A Christian set a cultural milestone last week, and you might have missed it.
The Christian Post reports that Lecrae Moore (commonly known as Lecrae) made music history earlier this month when his new album, Anomaly, became the “first solo hip-hop project by a Christian rapper to debut at the top of the Billboard 200 and the gospel album chart in the same week.”
Anomaly also went to number one on the Christian charts, and as Grantland writer Rembert Browne points out, Lecrae is the first artist to ever pull off this trifecta.
Billboard magazine’s latest issue declares Lecrae might be music’s new conscience, writing in a feature story that “Lecrae enjoys a deft command of nuance, a blessing that derives from his straddling of sacred and secular worlds.”
It’s this very separation of “sacred and secular worlds” that Lecrae rejects, and has driven him to bring his music to Christians and non-Christians alike.
Navigating Mainstream Acceptance
While mainstream culture is often wary or dismissive of Christian artists who boldly live their faith, Lecrae continues to garner respect for his craft. Christianity Today describes Lecrae as a “celebrated an artist who can entertain both Christian and mainstream audiences,” citing his tours with top rap artists like Common and Kendrick Lamar. He recently performed on “The Tonight Show” with another major hip-hop act, The Roots, and received an invitation from host Jimmy Fallon to return to the show.
This mainstream embrace isn’t without tension. Lecrae told Billboard that “When you’re a part of hip-hop culture but you’re a Christian…people want you to be either/or.”
In 2013, Nicola Menzie reported on a podcast interview Lecrae gave with “The Exchange,” saying Lecrae confessed that “‘he’d definitely had some sleepless nights and some long conversations’ in trying to balance his faith and career as a hip-hop artist.” He also commented that “There’s always someone saying one thing or the other about me…’too Christian’…’Too pagan’.”
Overcoming the Sacred/Secular Divide
The “too pagan” accusation comes from Christians who fear Lecrae’s mainstream ventures and increasing success have made him “worldly.” In response, Lecrae told “The Exchange” that “I am a Christian. I am a rapper. But Christian is my faith, not my genre.”
It’s a conundrum other Christian artists have faced as they break into mainstream culture, and one Lecrae deals with by embracing the biblical doctrine of work. Lecrae has long been a critic of the sacred/secular divide. Analyzing Lecrae’s beliefs about Christian cultural engagement, Menzie writes,
The 33-year-old rapper believes he, and other Christians, can impact culture simply by being engaged and demonstrating what “redemption has done” in a Christian’s life, instead of creating sub-cultures or living in a bubble.

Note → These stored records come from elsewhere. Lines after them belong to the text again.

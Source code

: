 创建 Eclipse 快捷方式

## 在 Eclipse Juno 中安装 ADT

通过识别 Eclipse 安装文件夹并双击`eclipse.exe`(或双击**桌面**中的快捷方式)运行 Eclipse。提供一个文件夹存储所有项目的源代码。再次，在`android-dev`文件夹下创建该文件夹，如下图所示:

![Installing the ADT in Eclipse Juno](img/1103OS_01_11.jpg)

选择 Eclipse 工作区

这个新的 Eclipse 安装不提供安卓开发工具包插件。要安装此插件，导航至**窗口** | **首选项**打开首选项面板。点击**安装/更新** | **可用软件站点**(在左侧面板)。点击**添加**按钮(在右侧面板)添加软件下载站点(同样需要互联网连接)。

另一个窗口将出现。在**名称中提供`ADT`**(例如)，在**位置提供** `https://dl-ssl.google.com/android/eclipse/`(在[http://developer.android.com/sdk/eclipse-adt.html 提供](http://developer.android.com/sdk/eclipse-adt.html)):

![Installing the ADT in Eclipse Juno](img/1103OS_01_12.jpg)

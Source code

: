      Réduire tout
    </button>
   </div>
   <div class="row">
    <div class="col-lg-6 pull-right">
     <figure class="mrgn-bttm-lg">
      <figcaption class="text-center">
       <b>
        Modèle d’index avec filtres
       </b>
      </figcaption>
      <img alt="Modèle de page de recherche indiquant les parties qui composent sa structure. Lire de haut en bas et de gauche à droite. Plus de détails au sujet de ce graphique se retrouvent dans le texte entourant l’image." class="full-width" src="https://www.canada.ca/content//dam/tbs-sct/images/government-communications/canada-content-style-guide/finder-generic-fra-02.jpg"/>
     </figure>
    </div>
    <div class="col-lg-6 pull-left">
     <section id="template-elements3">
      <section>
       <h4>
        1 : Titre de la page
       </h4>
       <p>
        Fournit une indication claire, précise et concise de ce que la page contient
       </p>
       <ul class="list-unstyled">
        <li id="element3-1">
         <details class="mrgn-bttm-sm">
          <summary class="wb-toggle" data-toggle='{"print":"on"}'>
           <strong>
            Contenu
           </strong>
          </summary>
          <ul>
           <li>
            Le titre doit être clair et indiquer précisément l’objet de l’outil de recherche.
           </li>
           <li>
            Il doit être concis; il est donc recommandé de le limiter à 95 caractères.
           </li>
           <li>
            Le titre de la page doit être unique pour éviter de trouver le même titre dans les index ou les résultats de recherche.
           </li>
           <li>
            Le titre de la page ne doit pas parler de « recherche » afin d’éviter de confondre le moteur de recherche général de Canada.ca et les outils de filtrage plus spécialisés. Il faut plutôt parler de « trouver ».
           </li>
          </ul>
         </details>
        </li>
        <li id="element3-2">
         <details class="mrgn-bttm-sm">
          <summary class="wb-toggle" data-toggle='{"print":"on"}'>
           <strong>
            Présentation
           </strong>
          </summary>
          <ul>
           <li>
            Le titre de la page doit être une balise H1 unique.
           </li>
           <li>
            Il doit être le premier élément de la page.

Lecrae cites the Apostle Paul as an inspiration for bringing his music to church and culture. He told “The Exchange” that,
I’m a big fan of just looking at Paul in Acts and him in the marketplace, but in the synagogue as well. Him mixing it up out there in the culture and knowing who their modern-day poets were and their speakers and philosophers and being able to integrate their ideals and values in his talks as he tries to preach to them.
In his Billboard feature story, Lecrae declares,
I will be talking about things that both people in the church and out of the church are concerned with and think about.
It looks like Lecrae will now be able to talk about those things “that both people” in and out of the church care about on a much larger scale: Billboard reports that Sony’s RED Distribution recently began partnering with Reach Records, Lecrae’s label that he started with friend Ben Washer. The partnership is credited with helping Lecrae expand his audience and reach number one on the charts.
Martin Luther once said that God is interested in good craftsmanship. For Lecrae, the Christian rapper does his Christian duty not by putting crosses on his albums (or scoring a high Jesus-per-minute-ratio), but by making good albums.